WHAT THIS TASK INVOLVES
Please find every line in the entries below that contains the string "game", and copy it.

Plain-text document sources
====================

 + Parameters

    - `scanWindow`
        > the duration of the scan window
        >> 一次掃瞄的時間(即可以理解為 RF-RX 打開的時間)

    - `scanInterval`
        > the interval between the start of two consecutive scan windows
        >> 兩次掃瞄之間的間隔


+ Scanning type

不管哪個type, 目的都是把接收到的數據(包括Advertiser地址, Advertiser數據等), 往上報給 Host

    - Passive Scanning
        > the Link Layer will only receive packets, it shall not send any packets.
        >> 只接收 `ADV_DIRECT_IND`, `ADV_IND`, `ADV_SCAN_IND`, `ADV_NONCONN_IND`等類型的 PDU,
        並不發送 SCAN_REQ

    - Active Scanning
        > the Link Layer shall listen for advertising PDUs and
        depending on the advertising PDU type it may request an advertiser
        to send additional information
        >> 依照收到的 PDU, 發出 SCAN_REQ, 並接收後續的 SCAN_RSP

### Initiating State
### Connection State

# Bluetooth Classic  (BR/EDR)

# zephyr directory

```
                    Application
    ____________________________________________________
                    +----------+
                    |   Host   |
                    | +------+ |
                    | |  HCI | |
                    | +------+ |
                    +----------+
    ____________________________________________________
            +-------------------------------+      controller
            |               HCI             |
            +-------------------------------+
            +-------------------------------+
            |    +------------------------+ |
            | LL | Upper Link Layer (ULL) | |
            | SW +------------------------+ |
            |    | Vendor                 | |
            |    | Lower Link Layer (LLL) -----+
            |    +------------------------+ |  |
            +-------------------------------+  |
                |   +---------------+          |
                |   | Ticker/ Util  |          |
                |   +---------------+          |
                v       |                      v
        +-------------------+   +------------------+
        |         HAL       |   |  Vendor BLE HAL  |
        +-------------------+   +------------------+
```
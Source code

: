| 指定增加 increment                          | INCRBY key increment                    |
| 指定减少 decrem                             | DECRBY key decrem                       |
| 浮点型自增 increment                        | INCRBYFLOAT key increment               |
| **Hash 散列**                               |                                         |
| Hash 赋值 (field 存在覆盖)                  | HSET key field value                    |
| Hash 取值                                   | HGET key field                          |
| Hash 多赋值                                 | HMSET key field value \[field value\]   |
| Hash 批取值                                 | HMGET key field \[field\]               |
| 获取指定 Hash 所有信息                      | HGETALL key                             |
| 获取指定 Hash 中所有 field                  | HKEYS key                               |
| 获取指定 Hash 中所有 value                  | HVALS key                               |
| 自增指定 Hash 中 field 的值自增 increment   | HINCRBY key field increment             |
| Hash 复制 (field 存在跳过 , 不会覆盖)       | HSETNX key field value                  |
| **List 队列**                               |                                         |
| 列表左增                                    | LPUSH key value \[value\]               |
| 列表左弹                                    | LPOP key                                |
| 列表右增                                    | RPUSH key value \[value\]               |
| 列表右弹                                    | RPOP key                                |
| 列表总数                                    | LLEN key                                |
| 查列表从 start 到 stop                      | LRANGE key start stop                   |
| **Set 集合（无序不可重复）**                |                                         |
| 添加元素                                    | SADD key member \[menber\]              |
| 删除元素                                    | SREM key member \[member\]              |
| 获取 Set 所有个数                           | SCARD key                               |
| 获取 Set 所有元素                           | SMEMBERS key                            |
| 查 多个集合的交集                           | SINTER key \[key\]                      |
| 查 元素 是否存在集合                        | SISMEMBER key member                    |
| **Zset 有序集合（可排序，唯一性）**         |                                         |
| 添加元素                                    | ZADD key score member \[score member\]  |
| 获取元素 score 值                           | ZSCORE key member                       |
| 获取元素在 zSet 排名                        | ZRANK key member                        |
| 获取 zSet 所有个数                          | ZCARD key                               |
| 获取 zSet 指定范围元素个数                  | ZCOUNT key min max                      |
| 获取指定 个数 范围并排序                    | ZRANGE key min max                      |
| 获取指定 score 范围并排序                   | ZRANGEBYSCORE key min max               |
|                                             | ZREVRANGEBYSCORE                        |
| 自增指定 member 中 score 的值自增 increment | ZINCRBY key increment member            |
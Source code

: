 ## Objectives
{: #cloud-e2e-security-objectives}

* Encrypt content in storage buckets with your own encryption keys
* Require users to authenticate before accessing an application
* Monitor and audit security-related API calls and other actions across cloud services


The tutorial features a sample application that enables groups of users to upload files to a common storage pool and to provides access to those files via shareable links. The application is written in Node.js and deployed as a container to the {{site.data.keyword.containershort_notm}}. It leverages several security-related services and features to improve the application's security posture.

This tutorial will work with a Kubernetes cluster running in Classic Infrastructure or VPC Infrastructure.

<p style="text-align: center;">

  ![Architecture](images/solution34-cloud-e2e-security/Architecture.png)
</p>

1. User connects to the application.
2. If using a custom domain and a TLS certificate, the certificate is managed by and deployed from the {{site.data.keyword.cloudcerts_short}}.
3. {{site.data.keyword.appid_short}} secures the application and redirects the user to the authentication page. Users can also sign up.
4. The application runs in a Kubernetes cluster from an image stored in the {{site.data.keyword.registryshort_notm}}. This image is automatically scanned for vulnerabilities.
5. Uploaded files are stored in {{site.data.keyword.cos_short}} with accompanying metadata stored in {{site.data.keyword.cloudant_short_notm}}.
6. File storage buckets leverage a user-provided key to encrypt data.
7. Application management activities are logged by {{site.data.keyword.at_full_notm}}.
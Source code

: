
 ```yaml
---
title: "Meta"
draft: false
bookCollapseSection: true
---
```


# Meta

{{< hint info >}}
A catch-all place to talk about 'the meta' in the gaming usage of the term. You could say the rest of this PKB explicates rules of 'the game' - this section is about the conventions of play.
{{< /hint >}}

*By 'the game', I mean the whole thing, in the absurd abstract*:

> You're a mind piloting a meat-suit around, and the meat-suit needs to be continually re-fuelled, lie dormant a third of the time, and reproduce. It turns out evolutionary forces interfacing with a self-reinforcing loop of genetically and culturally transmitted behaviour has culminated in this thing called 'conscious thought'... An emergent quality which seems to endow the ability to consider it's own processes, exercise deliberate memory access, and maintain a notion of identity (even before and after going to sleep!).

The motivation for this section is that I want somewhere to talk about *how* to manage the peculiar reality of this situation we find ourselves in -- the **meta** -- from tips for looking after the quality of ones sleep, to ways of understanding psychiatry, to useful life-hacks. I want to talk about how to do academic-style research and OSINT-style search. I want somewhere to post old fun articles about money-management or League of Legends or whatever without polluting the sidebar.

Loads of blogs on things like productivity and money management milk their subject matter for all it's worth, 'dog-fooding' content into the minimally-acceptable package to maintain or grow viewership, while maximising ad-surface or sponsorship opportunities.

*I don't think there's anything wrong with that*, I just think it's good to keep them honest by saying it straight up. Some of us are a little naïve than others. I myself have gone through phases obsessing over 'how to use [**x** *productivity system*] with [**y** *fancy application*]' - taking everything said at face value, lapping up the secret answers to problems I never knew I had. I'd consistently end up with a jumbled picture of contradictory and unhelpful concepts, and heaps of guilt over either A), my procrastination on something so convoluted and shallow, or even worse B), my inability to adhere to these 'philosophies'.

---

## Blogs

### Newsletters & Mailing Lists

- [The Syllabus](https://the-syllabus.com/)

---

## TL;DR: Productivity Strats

====================

THE ANSWER
A catch-all place to talk about 'the meta' in the gaming usage of the term. You could say the rest of this PKB explicates rules of 'the game' - this section is about the conventions of play.
*By 'the game', I mean the whole thing, in the absurd abstract*:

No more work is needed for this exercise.